**TASK INSTRUCTIONS**
Go through the data below and return each line containing the word "nodal".

▶

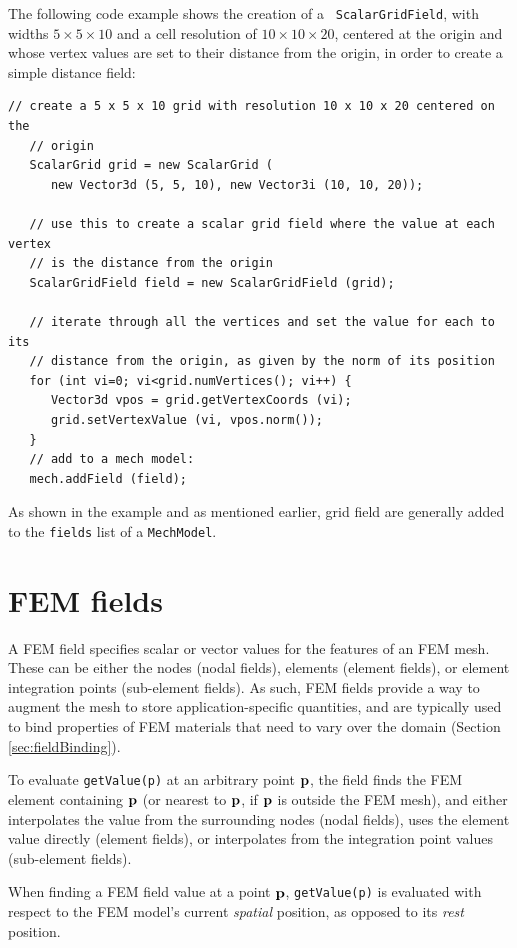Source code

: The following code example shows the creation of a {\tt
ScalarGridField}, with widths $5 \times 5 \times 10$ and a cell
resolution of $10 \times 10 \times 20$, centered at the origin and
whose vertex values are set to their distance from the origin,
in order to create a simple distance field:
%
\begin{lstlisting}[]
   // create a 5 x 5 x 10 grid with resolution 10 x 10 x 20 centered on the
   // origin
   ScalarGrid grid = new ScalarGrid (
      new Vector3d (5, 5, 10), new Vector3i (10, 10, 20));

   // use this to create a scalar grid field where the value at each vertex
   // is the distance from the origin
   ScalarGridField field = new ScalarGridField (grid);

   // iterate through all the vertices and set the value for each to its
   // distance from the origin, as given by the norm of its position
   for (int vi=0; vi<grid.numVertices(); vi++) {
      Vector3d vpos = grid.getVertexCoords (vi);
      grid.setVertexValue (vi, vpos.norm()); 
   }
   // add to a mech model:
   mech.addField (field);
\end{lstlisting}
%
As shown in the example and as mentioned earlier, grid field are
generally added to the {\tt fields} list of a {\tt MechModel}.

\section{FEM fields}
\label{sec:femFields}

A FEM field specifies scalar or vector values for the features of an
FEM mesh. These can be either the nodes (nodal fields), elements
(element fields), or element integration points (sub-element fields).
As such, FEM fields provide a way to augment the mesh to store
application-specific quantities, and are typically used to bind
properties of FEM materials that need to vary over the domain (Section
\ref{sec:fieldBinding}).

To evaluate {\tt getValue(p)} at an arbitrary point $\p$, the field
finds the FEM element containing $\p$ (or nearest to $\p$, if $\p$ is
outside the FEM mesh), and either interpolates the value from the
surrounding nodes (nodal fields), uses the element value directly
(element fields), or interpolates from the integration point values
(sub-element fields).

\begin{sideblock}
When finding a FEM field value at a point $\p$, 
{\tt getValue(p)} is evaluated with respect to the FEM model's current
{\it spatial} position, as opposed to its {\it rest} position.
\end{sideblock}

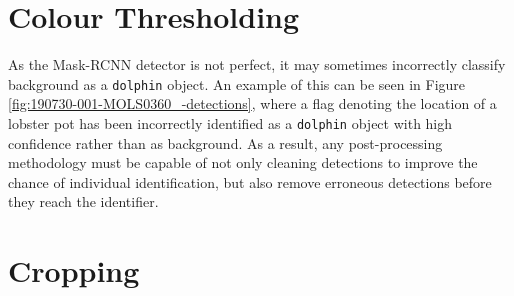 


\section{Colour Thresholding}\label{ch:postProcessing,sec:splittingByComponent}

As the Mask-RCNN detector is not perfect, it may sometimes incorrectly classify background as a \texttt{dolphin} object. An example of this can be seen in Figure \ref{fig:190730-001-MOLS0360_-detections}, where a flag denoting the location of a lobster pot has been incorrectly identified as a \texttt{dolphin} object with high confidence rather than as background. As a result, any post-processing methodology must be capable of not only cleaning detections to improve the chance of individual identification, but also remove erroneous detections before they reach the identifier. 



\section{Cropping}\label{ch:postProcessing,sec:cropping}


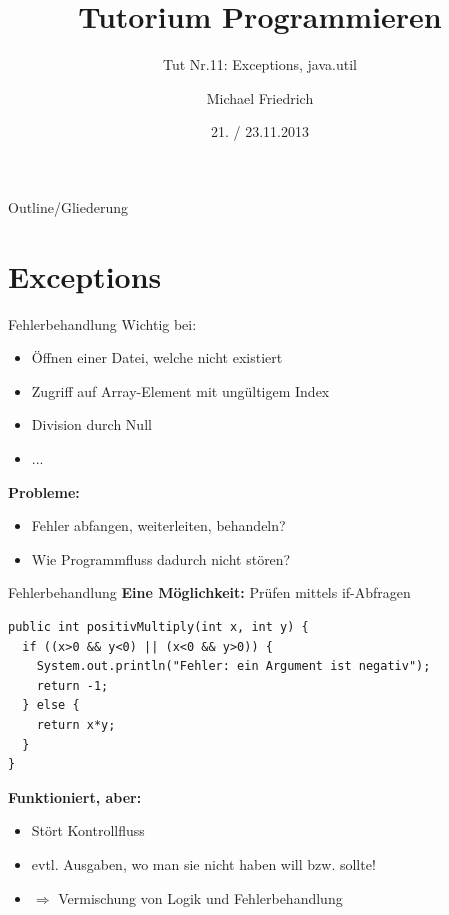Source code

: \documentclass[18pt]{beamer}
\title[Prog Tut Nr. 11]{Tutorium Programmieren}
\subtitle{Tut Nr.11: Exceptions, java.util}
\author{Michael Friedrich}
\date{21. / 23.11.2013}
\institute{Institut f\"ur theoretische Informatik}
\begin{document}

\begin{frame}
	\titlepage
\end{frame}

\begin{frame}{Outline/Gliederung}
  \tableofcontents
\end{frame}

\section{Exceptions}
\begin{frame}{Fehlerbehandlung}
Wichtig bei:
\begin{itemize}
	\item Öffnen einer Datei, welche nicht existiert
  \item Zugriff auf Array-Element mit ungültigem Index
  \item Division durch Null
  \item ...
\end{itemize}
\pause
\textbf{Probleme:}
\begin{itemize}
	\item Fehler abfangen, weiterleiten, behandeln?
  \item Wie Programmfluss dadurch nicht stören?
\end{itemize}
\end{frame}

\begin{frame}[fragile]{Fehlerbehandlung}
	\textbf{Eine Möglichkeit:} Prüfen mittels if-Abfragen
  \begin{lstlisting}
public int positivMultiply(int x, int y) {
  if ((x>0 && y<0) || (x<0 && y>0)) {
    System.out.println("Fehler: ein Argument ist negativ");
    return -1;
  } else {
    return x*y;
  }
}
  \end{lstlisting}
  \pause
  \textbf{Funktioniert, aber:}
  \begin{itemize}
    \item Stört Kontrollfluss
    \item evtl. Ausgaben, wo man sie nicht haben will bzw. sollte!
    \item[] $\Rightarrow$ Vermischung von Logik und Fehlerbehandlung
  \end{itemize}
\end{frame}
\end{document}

◀

**RESULT**
FEM mesh. These can be either the nodes (nodal fields), elements
surrounding nodes (nodal fields), uses the element value directly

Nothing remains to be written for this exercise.